Ich habe einmal ein Beispiel ausgewählt, wo auch in der kleinen Darstellung die DRI-Effekte gut sichtbar sind:
Eine solche Szene ist für das menschliche Auge sehr gut erfassbar, jedoch nicht für digitale Kameras, da diese einen deutlich geringeren Dynamik-Umfang besitzen. Macht man nur eine Aufnahme, muß man sich entscheiden, ob man nun die Lampen oder z.B. das Wasser richtig belichtet haben möchte:
Häuser erkennbar, Wasser ohne Struktur, Leuchtkreis überbelichtet. Lichtquelle und Wasser akzeptabel, Rest viel zu dunkel.
Vergleicht man die beiden Aufnahmen mit dem Endergebnis, wird man erkennen, dass die Hausfront dem linken, das Wasser und die Fontänen dem rechten Bild entnommen wurden. Die Kunst liegt nun darin, die verschiedenen Elemente so geschickt zu kombinieren, dass Übergänge so gut wie nicht erkennbar sind. Je nach Bedingungen und Arbeitsweise gelingt dies mehr oder weniger gut.
Um DRI per Hand zu bewerkstelligen, benötigt man mehrere absolut deckungsgleiche Bilder vom Motiv, welche sich ausschließlich in der Belichtungszeit (und nicht in der Blende!) unterscheiden dürfen. Wie viele Bilder letztendlich benötigt werden, hängt vom gewünschten Dynamikumfang ab und von Sensor in der Kamera, wie er auf Überbelichtungen reagiert. Bei der D70 verlaufen überbelichtete Bereiche sehr leicht in benachbarte Pixel und man benötigt ein paar Aufnahmen mehr. Die D200 ist diesbezüglich etwas pflegeleichter. Für dieses einfache Beispiel kommen vier Quellbilder zum Einsatz (D70, 12-24@12, f/9, 6s-0.7s, Weißabgleich Neonlicht):
Dann wird eine Grafik-Software benötigt, welche Ebenen und Transparenz-Masken beherrscht. Erstellen Sie dort ein neues Projekt und laden alle Quelldateien als einzelne Ebenen hinein, die hellste Variante kommt ganz nach unten. Bei Photoshop sieht das dann etwa so aus wie im Bild links.
Die Arbeit beginnt mit der untersten, also hellsten Ebene. Dazu werden alle anderen Ebenen deaktiviert und die unterste Ebene selektiert. Nun werden im Bild alle zu hellen Bereiche ausgewählt. Bei Photoshop gibt es dazu glücklicherweise ein spezielles Werkzeug, welches die Arbeit ordentlich erleichtert:
Nach Bestätigung der Farbbereichs-Auswahl werden die ausgewählten Bereiche wie im Bild angezeigt. Man kann leicht erkennen, daß in diesem Fall zwar die Fontäne, jedoch nicht die restliche Wasseroberfläche ausgewählt wurde. Da ich auch gerne die Oberfläche durch eine der unteren Ebenen ersetzt hätte, habe ich diese im Markierungs-Modus manuell der Auswahl hinzugefügt.

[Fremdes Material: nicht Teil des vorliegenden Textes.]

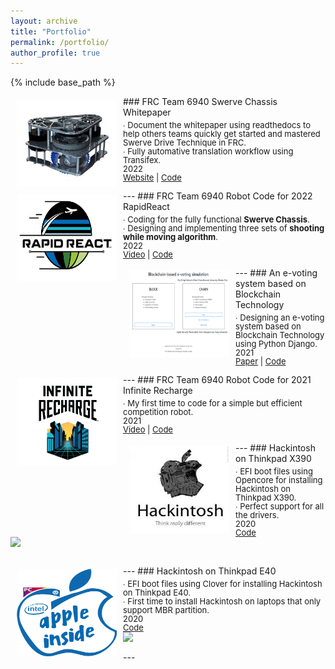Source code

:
 ```yaml
---
layout: archive
title: "Portfolio"
permalink: /portfolio/
author_profile: true
---
```


{% include base_path %}

<!--
{% for post in site.portfolio %}
  {% include archive-single.html %}
{% endfor %}
-->

<img style="float: left; margin:5px 10px" src="/images/portfolio/swerve.png" width="160" height="140">
### FRC Team 6940 Swerve Chassis Whitepaper
<p style="line-height:1.0; margin-top: 5px">
<font size="2">
∙ Document the whitepaper using readthedocs to help others teams quickly get started and mastered Swerve Drive Technique in FRC. <br />
∙ Fully automative translation workflow using Transifex. <br />
2022 <br />
<a href="https://6940swerve-docs.readthedocs.io/en/latest/">Website</a> |
<a href="https://github.com/mendax1234/6940Swerve-docs">Code</a>
<br />
</font>
</p>
---

<img style="float: left; margin:5px 10px" src="/images/portfolio/rapidreact_logo.png" width="160" height="140">
### FRC Team 6940 Robot Code for 2022 RapidReact
<p style="line-height:1.0; margin-top: 5px">
<font size="2">
∙ Coding for the fully functional <strong>Swerve Chassis</strong>. <br />
∙ Designing and implementing three sets of <strong> shooting while moving algorithm</strong>. <br />
2022 <br />
<a href="https://www.youtube.com/watch?v=DXP7FiZtLeo">Video</a> |
<a href="https://github.com/Team6940/2022RapidReact">Code</a>
<br />
</font>
</p>
---

<img style="float: left; margin:5px 10px" src="/images/portfolio/e_voting_blockchain.png" width="160" height="140">
### An e-voting system based on Blockchain Technology
<p style="line-height:1.0; margin-top: 5px">
<font size="2">
∙ Designing an e-voting system based on Blockchain Technology using Python Django.<br />
2021 <br />
<a href="https://mendax1234.github.io/files/pdf/an_electronic_voting_system_based_on_blockchain.pdf">Paper</a> |
<a href="https://github.com/mendax1234/Blockchain-based-E-Voting-Simulation">Code</a>
<br />
</font>
</p>
---

<img style="float: left; margin:5px 10px" src="/images/portfolio/infiniterecharge_logo.png" width="160" height="140">
### FRC Team 6940 Robot Code for 2021 Infinite Recharge
<p style="line-height:1.0; margin-top: 5px">
<font size="2">
∙ My first time to code for a simple but efficient competition robot.<br />
2021 <br />
<a href="https://www.youtube.com/watch?v=DXP7FiZtLeo">Video</a> |
<a href="https://github.com/Team6940/2021FRC">Code</a>
<br />
</font>
</p>
---

<img style="float: left; margin:5px 10px" src="/images/portfolio/hackintosh1.png" width="160" height="140">
### Hackintosh on Thinkpad X390
<p style="line-height:1.0; margin-top: 5px">
<font size="2">
∙ EFI boot files using Opencore for installing Hackintosh on Thinkpad X390. <br />
∙ Perfect support for all the drivers.<br />
2020 <br />
<a href="https://github.com/mendax1234/ThinkpadX390-Opencore-EFI">Code</a>
<br />
<a href="https://github.com/mendax955/ThinkpadX390-Opencore-EFI/releases">
  <img src="https://img.shields.io/github/downloads/mendax955/ThinkpadX390-Opencore-EFI/total?label=Download"/>
</a> <br />
<br>
</font>
</p>
---

<img style="float: left; margin:5px 10px" src="/images/portfolio/hackintosh2.png" width="160" height="140">
### Hackintosh on Thinkpad E40
<p style="line-height:1.0; margin-top: 5px">
<font size="2">
∙ EFI boot files using Clover for installing Hackintosh on Thinkpad E40. <br />
∙ First time to install Hackintosh on laptops that only support MBR partition. <br />
2020 <br />
<a href="https://github.com/mendax1234/ThinkPadE40-Clover-EFI">Code</a>
<br />
<a href="https://github.com/mendax1234/ThinkPadE40-Clover-EFI/releases">
  <img src="https://img.shields.io/github/downloads/mendax1234/ThinkPadE40-Clover-EFI/total?label=Download"/>
</a> <br />
</font>
</p>
---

Die fertige Auswahl hat in der Regel noch zu harte Kanten, vor allem dann, wenn Lichter vom Kamerasensor durch Blooming vergrößert wurden. Daher muß der Auswahl nun eine weiche Auswahl-Kante zugefügt werden. Auch dafür gibt es bei Photoshop eine entsprechende Funktion, bei welcher eine Pixelbreite anzugeben ist. Die genauen Werte hängen stark vom jeweiligen Motiv und dem gewünschten Effekt ab. Als Faustregel gilt lediglich, dass diese Breite mit jedem Layer in etwa zu halbieren ist. Im Beispiel wurde für die unterste Ebene 50 Pixel, für die mittlere 25 und die oberste 12 Pixel Breite gewählt. An dieser Stelle kommt man um Experimente leider nicht herum.

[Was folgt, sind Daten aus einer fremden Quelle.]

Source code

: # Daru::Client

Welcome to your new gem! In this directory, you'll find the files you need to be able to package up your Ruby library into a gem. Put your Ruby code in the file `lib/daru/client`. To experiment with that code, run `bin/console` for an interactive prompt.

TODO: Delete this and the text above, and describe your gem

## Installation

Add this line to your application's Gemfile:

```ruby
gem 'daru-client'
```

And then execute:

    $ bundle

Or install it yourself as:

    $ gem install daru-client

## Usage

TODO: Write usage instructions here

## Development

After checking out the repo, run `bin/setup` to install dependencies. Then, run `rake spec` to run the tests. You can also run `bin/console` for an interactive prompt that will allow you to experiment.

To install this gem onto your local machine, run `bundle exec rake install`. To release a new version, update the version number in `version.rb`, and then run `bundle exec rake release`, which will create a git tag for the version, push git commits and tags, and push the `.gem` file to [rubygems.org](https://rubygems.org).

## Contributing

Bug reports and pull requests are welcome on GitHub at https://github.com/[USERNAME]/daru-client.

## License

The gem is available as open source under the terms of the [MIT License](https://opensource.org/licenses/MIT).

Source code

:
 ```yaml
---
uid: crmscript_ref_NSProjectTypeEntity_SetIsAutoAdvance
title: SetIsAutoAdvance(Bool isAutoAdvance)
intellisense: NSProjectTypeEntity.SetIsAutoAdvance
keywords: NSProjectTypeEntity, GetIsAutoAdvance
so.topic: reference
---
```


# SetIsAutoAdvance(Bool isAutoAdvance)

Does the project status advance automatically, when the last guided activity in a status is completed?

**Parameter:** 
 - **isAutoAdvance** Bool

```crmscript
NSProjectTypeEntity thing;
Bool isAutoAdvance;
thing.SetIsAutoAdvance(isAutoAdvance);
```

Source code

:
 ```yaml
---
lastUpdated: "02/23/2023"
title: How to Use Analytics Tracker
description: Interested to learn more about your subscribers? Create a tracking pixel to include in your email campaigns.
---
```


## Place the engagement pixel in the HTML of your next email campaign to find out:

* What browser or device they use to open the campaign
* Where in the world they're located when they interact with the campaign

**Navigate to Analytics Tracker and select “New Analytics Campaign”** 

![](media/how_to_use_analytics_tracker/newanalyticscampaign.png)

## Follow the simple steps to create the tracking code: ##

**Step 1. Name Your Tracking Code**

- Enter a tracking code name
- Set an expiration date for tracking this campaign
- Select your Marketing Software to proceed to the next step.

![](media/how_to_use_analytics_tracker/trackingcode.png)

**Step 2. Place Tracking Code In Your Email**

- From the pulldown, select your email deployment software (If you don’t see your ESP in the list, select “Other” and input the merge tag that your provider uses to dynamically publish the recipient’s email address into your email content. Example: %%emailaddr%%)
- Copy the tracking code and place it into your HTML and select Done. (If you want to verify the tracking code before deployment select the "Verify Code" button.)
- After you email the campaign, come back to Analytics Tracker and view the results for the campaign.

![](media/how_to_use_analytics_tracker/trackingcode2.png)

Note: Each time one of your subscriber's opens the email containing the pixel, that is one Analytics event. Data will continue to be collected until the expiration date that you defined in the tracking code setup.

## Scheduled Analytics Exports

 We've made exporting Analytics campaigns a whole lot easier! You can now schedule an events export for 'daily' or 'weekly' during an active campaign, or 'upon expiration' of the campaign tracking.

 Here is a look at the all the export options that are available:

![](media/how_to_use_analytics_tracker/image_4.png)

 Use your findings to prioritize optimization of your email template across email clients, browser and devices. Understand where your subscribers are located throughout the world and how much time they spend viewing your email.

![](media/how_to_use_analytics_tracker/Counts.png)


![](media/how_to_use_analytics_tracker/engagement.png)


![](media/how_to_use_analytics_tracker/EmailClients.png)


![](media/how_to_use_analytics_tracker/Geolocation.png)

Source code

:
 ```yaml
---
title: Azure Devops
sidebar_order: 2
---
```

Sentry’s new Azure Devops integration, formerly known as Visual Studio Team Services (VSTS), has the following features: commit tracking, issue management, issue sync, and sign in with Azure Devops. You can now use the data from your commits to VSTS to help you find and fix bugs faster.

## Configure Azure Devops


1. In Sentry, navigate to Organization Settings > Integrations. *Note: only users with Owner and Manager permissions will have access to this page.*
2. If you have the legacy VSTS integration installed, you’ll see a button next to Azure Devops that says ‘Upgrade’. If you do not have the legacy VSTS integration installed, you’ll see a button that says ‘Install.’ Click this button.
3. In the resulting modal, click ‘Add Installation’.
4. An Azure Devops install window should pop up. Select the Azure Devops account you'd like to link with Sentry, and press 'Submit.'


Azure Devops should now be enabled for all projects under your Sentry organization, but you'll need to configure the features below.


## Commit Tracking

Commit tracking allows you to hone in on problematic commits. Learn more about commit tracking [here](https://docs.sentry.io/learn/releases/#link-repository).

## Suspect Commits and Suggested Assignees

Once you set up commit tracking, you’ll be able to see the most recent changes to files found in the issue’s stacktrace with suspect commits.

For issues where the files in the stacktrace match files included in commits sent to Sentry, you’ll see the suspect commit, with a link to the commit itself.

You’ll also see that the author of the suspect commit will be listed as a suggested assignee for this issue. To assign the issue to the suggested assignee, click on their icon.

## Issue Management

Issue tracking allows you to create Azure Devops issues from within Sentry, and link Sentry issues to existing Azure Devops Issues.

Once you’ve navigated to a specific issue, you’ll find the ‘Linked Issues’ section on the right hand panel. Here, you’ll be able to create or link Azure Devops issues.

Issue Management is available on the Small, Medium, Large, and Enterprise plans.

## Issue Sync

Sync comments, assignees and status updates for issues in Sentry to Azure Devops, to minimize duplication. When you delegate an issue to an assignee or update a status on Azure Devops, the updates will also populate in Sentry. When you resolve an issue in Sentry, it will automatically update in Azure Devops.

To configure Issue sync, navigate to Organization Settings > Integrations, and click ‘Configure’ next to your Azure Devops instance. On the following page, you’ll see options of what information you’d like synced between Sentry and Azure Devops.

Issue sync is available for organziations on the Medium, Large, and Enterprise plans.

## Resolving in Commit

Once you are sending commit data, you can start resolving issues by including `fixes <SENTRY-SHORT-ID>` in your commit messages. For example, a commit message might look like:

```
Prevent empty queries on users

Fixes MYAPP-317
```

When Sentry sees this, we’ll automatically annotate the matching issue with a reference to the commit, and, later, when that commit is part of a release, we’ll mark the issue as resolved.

Der fertige Auswahlbereich mit der weichen Kante wird dann jeweils der nächst höheren Ebene als Maske hinzugefügt, und zwar so, dass alle nicht in der Auswahl enthaltenen Elemente maskiert werden. Dadurch werden die dunkleren Elemente den unteren Ebenen entnommen, und die dort überstrahlten Bereiche von der darüberliegenden Ebene. Dies wiederholt man nun für alle Ebenen, bei Photoshop sieht das am Ende in etwa so aus wie links. Bereits in der Übersicht kann man erkennen, dass die Maske nach oben immer schärfer wird und dass ich offensichtlich in den beiden unteren Masken das Wasser manuell hinzugefügt habe, sodaß die Wasseroberfläche letztendlich der Ebene 2 entnommen wird.

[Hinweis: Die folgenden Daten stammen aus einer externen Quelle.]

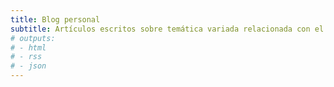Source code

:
```yaml
---
title: Blog personal
subtitle: Artículos escritos sobre temática variada relacionada con el mundo de la tecnología y la programación.
# outputs:
# - html
# - rss
# - json
---
```

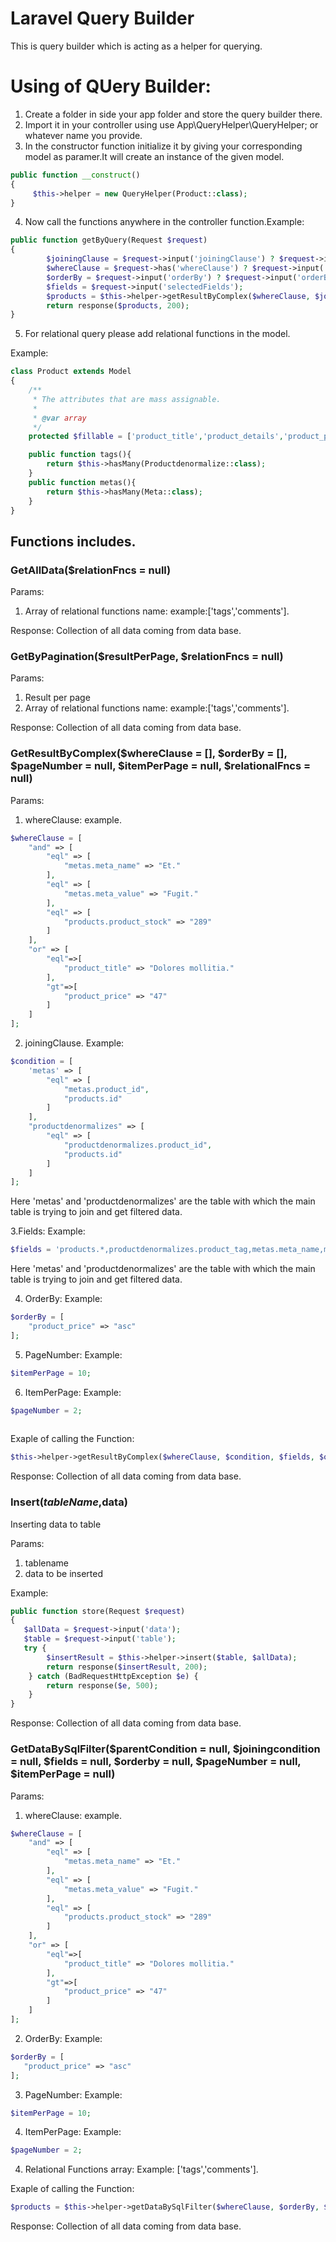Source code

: # Laravel Query Builder
This is query builder which is acting as a helper for querying.

# Using of QUery Builder:
1. Create a folder in side your app folder and store the query builder there.
2. Import it in your controller using use App\QueryHelper\QueryHelper; or whatever name you provide.
3. In the constructor function initialize it by giving your corresponding model as paramer.It will create an instance of the given model.
```php
public function __construct()
{
     $this->helper = new QueryHelper(Product::class);
}
```

4. Now call the functions anywhere in the controller function.Example:
```php
public function getByQuery(Request $request)
{
        $joiningClause = $request->input('joiningClause') ? $request->input('joiningClause') : null;
        $whereClause = $request->has('whereClause') ? $request->input('whereClause') : null;
        $orderBy = $request->input('orderBy') ? $request->input('orderBy') : null;
        $fields = $request->input('selectedFields');
        $products = $this->helper->getResultByComplex($whereClause, $joiningClause, $fields, $orderBy);
        return response($products, 200);
}
```

5. For relational query please add relational functions in the model.
 
 Example:
 
 ```php
 class Product extends Model
 { 
     /**
      * The attributes that are mass assignable.
      *
      * @var array
      */
     protected $fillable = ['product_title','product_details','product_price','product_stock'];
 
     public function tags(){
         return $this->hasMany(Productdenormalize::class);
     }
     public function metas(){
         return $this->hasMany(Meta::class);
     }
 }
 ```


## Functions includes.

### GetAllData($relationFncs = null)
Params:
1. Array of relational functions name:
example:['tags','comments'].

Response:
Collection of all data coming from data base.

### GetByPagination($resultPerPage, $relationFncs = null)

Params:
1. Result per page
2. Array of relational functions name:
example:['tags','comments'].

Response:
Collection of all data coming from data base.

### GetResultByComplex($whereClause = [], $orderBy = [], $pageNumber = null, $itemPerPage = null, $relationalFncs = null)

Params:
1. whereClause: example.
```php
$whereClause = [
    "and" => [
        "eql" => [
            "metas.meta_name" => "Et."
        ],
        "eql" => [
            "metas.meta_value" => "Fugit."
        ],
        "eql" => [
            "products.product_stock" => "289"
        ]
    ],
    "or" => [
        "eql"=>[
            "product_title" => "Dolores mollitia."
        ],
        "gt"=>[
            "product_price" => "47"
        ]
    ]
];
```
2. joiningClause. Example:
```php
$condition = [
    'metas' => [
        "eql" => [
            "metas.product_id",
            "products.id"
        ]
    ],
    "productdenormalizes" => [
        "eql" => [
            "productdenormalizes.product_id",
            "products.id"
        ]
    ]
];
```
Here 'metas' and 'productdenormalizes' are the table with which 
the main table is trying to join and get filtered data.

3.Fields: Example:
```php
$fields = 'products.*,productdenormalizes.product_tag,metas.meta_name,metas.meta_value';
```
Here 'metas' and 'productdenormalizes' are the table with which 
the main table is trying to join and get filtered data.

4. OrderBy: Example:
```php
$orderBy = [
    "product_price" => "asc"
];
```

5. PageNumber: Example:
```php
$itemPerPage = 10;
```

6. ItemPerPage: Example:
```php
$pageNumber = 2;
        
```

Exaple of calling the Function:
```php
$this->helper->getResultByComplex($whereClause, $condition, $fields, $orderBy, $pageNumber, $itemPerPage);     
```

Response:
Collection of all data coming from data base.

### Insert($tableName,$data)
Inserting data to table

Params:
1. tablename
2. data to be inserted

Example:

```php
public function store(Request $request)
{
   $allData = $request->input('data');
   $table = $request->input('table');
   try {
        $insertResult = $this->helper->insert($table, $allData);
        return response($insertResult, 200);
    } catch (BadRequestHttpException $e) {
        return response($e, 500);
    }
}    
```

Response:
Collection of all data coming from data base.

### GetDataBySqlFilter($parentCondition = null, $joiningcondition = null, $fields = null, $orderby = null, $pageNumber = null, $itemPerPage = null)

Params:
1. whereClause: example.
```php
$whereClause = [
    "and" => [
        "eql" => [
            "metas.meta_name" => "Et."
        ],
        "eql" => [
            "metas.meta_value" => "Fugit."
        ],
        "eql" => [
            "products.product_stock" => "289"
        ]
    ],
    "or" => [
        "eql"=>[
            "product_title" => "Dolores mollitia."
        ],
        "gt"=>[
            "product_price" => "47"
        ]
    ]
];
```

2. OrderBy: Example:
```php
$orderBy = [
   "product_price" => "asc"
];
```

3. PageNumber: Example:
```php
$itemPerPage = 10;
```

4. ItemPerPage: Example:
```php
$pageNumber = 2; 
```

4. Relational Functions array: Example:
['tags','comments'].

Exaple of calling the Function:
```php
$products = $this->helper->getDataBySqlFilter($whereClause, $orderBy, $pageNumber, $itemPerPage, $relationalFncs);     
```

Response:
Collection of all data coming from data base.


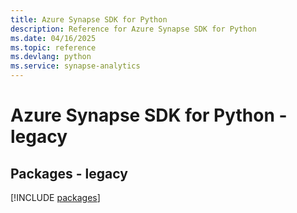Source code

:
 ```yaml
---
title: Azure Synapse SDK for Python
description: Reference for Azure Synapse SDK for Python
ms.date: 04/16/2025
ms.topic: reference
ms.devlang: python
ms.service: synapse-analytics
---
```

# Azure Synapse SDK for Python - legacy
## Packages - legacy
[!INCLUDE [packages](synapse-index.md)]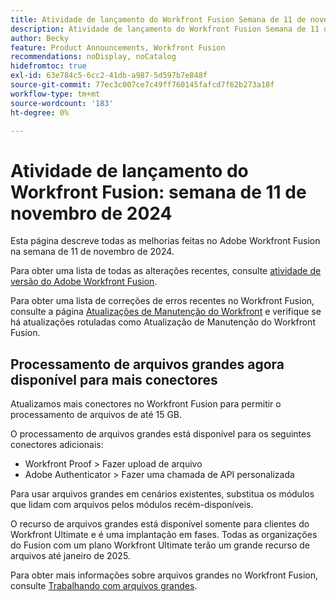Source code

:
 ```yaml
---
title: Atividade de lançamento do Workfront Fusion Semana de 11 de novembro de 2024
description: Atividade de lançamento do Workfront Fusion Semana de 11 de novembro de 2024
author: Becky
feature: Product Announcements, Workfront Fusion
recommendations: noDisplay, noCatalog
hidefromtoc: true
exl-id: 63e784c5-6cc2-41db-a987-5d597b7e848f
source-git-commit: 77ec3c007ce7c49ff760145fafcd7f62b273a18f
workflow-type: tm+mt
source-wordcount: '183'
ht-degree: 0%

---
```


# Atividade de lançamento do Workfront Fusion: semana de 11 de novembro de 2024

Esta página descreve todas as melhorias feitas no Adobe Workfront Fusion na semana de 11 de novembro de 2024.

Para obter uma lista de todas as alterações recentes, consulte [atividade de versão do Adobe Workfront Fusion](/help/workfront-fusion/fusion-product-releases/fusion-release-activity.md).

Para obter uma lista de correções de erros recentes no Workfront Fusion, consulte a página [Atualizações de Manutenção do Workfront](https://experienceleague.adobe.com/docs/workfront-known-issues/releases/current-updates.html?lang=pt-BR) e verifique se há atualizações rotuladas como Atualização de Manutenção do Workfront Fusion.

## Processamento de arquivos grandes agora disponível para mais conectores

Atualizamos mais conectores no Workfront Fusion para permitir o processamento de arquivos de até 15 GB.

O processamento de arquivos grandes está disponível para os seguintes conectores adicionais:

* Workfront Proof > Fazer upload de arquivo
* Adobe Authenticator > Fazer uma chamada de API personalizada

Para usar arquivos grandes em cenários existentes, substitua os módulos que lidam com arquivos pelos módulos recém-disponíveis.

O recurso de arquivos grandes está disponível somente para clientes do Workfront Ultimate e é uma implantação em fases. Todas as organizações do Fusion com um plano Workfront Ultimate terão um grande recurso de arquivos até janeiro de 2025.

Para obter mais informações sobre arquivos grandes no Workfront Fusion, consulte [Trabalhando com arquivos grandes](/help/workfront-fusion/references/scenarios/fusion-large-files.md).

Abschließend werden die Eben zusammengefügt und der Gesamteindruck ggf. durch Anpassung von Kontrast, Helligkeit, Sättigung noch ein wenig optimiert. Bedenken Sie, dass DRI wenig mit Realismus zu tun hat, sondern eher eine Kunstform darstellt. Entsprechend darf hier auch nach Belieben geschraubt werden.